There is a cracking story in the Wall Street Journal overnight about the Australian dollar and Caterpillar and their correlation by Stephen Bernard and Vincent Cignarella. In it they say,
The 30-day correlation between Caterpillar stock and the Australian dollar-U.S. dollar exchange rate is currently 0.85, where 0 means there is absolutely no discernable pattern between their movements and 1 means they move in lock-step. The correlation between the pair has surged higher in recent weeks jumping from 0.47 just over two weeks ago, according to data provider CQG.

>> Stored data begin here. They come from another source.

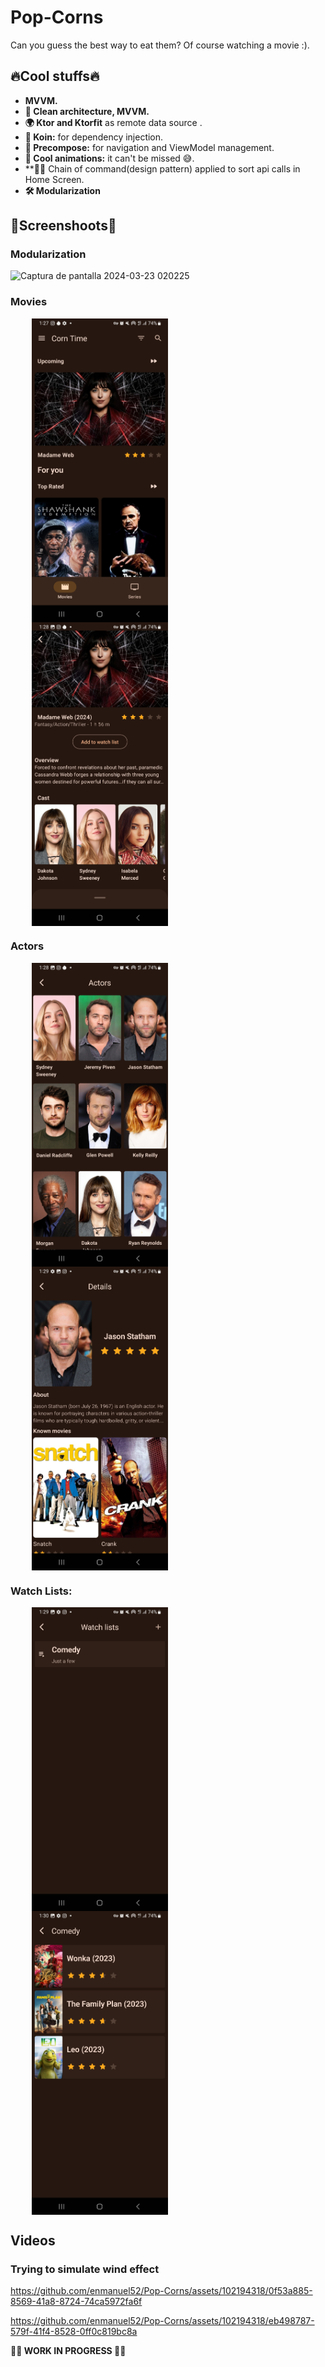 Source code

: # Pop-Corns
Can you guess the best way to eat them? Of course watching a movie :).


## 🔥Cool stuffs🔥

* **MVVM.**
* **🧹  Clean architecture, MVVM.**
* **🌍  Ktor and Ktorfit** as remote data source .
* **💉  Koin:** for dependency injection.
* **🎨  Precompose:** for navigation and ViewModel management.
* **🎉  Cool animations:** it can't be missed 😅.
* **🔗🔗  Chain of command(design pattern) applied to sort api calls in Home Screen.
* **🛠   Modularization**

## 📸Screenshoots📸

### Modularization
![Captura de pantalla 2024-03-23 020225](https://github.com/enmanuel52/Pop-Corns/assets/102194318/a9aaaf54-084f-4aa6-b5e1-6ab936870b94)


### Movies

<div style="margin: 10px;">
  <img src="https://github.com/enmanuel52/Pop-Corns/blob/main/app/src/main/res/drawable/home.jpg" style="display: flex; width: 45%; padding: 0% 5%;">
  <img src="https://github.com/enmanuel52/Pop-Corns/blob/main/app/src/main/res/drawable/movie_details.jpg" style="display: flex; width: 45%; padding: 0% 5%;">
</div>

### Actors

<div style="margin: 10px;">
  <img src="https://github.com/enmanuel52/Pop-Corns/blob/main/app/src/main/res/drawable/actors.jpg" style="display: flex; width: 45%; padding: 0% 5%;">
  <img src="https://github.com/enmanuel52/Pop-Corns/blob/main/app/src/main/res/drawable/actor_details.jpg" style="display: flex; width: 45%; padding: 0% 5%;">
</div>

### Watch Lists:

<div style="margin: 10px;">
  <img src="https://github.com/enmanuel52/Pop-Corns/blob/main/app/src/main/res/drawable/watch_list.jpg" style="display: flex; width: 45%; padding: 0% 5%;">
  <img src="https://github.com/enmanuel52/Pop-Corns/blob/main/app/src/main/res/drawable/list_details.jpg" style="display: flex; width: 45%; padding: 0% 5%;">
</div>


## Videos

### Trying to simulate wind effect



https://github.com/enmanuel52/Pop-Corns/assets/102194318/0f53a885-8569-41a8-8724-74ca5972fa6f




https://github.com/enmanuel52/Pop-Corns/assets/102194318/eb498787-579f-41f4-8528-0ff0c819bc8a




**🚧🚧 WORK IN PROGRESS 🚧🚧**
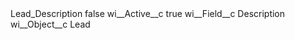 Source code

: <?xml version="1.0" encoding="UTF-8"?>
<CustomMetadata xmlns="http://soap.sforce.com/2006/04/metadata" xmlns:xsi="http://www.w3.org/2001/XMLSchema-instance" xmlns:xsd="http://www.w3.org/2001/XMLSchema">
    <label>Lead_Description</label>
    <protected>false</protected>
    <values>
        <field>wi__Active__c</field>
        <value xsi:type="xsd:boolean">true</value>
    </values>
    <values>
        <field>wi__Field__c</field>
        <value xsi:type="xsd:string">Description</value>
    </values>
    <values>
        <field>wi__Object__c</field>
        <value xsi:type="xsd:string">Lead</value>
    </values>
</CustomMetadata>
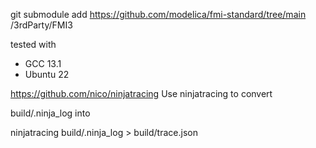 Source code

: 
git submodule add https://github.com/modelica/fmi-standard/tree/main /3rdParty/FMI3


tested with 
- GCC 13.1
- Ubuntu 22


https://github.com/nico/ninjatracing
Use ninjatracing to convert 

build/.ninja_log into 

ninjatracing build/.ninja_log > build/trace.json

With that strong correlation, Caterpillar’s recent stock price slide should be concerning for holders of the Aussie. Since reaching a 2012-high in February, Caterpillar stock is down a whopping 26%.
I noted the Caterpillar announcement in one of last week’s Macro Morning reports noting that they said their strategy hadn’t changed but the economic outlook had. Guidance to 2015 that is a big call on structural economic weakness when we are only at the back end of 2012. Here is how the Wall Street Journal summarised it:
the company said it now expects a 2015 annual profit of $12 to $18 a share, down roughly 14% from a previously forecasted $15 to $20 a share. Caterpillar also trimmed $2 billion from its 2015 sales forecast. While it still expects sales between $80 billion and $100 billion, the cuts are a big red flag for the firm and the future of the Australian dollar.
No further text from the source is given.